▸ **Task statement**
Output exactly the lines below, starting with the line that has "Litmus Putsmail service." and going on through the line that has "Thanks for your contribution!", both included, and no other lines.

(Given data Opens)

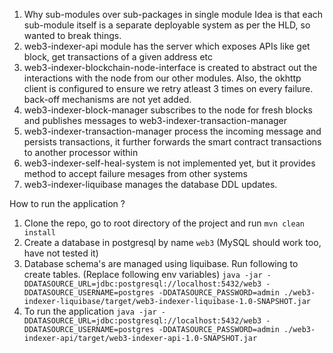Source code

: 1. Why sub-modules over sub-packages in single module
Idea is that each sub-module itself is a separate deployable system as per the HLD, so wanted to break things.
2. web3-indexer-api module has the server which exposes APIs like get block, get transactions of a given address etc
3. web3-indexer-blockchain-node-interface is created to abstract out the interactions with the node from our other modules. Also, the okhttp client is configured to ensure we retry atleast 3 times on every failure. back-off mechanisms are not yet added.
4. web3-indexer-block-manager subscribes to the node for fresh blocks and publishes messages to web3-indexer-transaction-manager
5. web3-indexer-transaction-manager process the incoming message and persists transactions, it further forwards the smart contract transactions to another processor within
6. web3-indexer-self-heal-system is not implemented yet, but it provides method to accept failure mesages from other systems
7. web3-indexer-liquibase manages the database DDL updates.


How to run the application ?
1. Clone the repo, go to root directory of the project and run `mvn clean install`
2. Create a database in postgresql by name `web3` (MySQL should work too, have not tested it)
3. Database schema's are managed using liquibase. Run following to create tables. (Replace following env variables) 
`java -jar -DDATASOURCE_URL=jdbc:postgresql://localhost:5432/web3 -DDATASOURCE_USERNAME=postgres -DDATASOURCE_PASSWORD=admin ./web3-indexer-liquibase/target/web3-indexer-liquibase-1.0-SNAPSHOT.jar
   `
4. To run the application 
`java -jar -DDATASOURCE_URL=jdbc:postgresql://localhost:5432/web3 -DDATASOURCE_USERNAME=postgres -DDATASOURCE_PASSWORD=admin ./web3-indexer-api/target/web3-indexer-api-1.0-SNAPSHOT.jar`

(Given data Closes)
(Given data Opens)

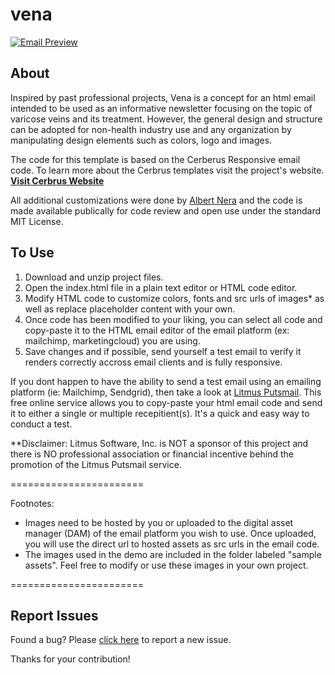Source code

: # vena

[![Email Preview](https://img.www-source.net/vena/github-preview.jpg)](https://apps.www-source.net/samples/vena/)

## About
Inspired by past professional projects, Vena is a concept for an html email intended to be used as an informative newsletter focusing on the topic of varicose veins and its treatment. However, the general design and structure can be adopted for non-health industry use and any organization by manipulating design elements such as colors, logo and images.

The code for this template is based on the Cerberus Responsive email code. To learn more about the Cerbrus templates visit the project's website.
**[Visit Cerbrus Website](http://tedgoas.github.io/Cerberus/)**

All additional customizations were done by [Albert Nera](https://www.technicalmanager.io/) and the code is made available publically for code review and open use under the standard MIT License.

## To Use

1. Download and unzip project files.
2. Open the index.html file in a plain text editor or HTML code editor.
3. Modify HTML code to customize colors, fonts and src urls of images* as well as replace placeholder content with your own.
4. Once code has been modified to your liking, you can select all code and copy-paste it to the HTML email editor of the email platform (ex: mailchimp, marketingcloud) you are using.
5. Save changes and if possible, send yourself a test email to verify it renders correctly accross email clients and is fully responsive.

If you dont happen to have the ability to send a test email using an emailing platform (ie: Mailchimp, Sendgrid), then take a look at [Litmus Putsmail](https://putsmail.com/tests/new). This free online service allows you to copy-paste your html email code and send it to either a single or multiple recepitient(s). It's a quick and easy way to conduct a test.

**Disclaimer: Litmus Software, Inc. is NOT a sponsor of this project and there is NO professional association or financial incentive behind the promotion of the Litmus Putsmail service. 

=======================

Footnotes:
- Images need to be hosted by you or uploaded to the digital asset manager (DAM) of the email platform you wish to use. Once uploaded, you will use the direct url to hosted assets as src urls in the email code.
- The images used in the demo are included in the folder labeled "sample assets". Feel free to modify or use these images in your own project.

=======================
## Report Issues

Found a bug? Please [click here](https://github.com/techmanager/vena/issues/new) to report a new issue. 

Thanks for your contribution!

(Given data Closes)

▸ **Solution to the problem**
**Disclaimer: Litmus Software, Inc. is NOT a sponsor of this project and there is NO professional association or financial incentive behind the promotion of the Litmus Putsmail service. 

=======================

Footnotes:
- Images need to be hosted by you or uploaded to the digital asset manager (DAM) of the email platform you wish to use. Once uploaded, you will use the direct url to hosted assets as src urls in the email code.
- The images used in the demo are included in the folder labeled "sample assets". Feel free to modify or use these images in your own project.

=======================
## Report Issues

Found a bug? Please [click here](https://github.com/techmanager/vena/issues/new) to report a new issue. 

Thanks for your contribution!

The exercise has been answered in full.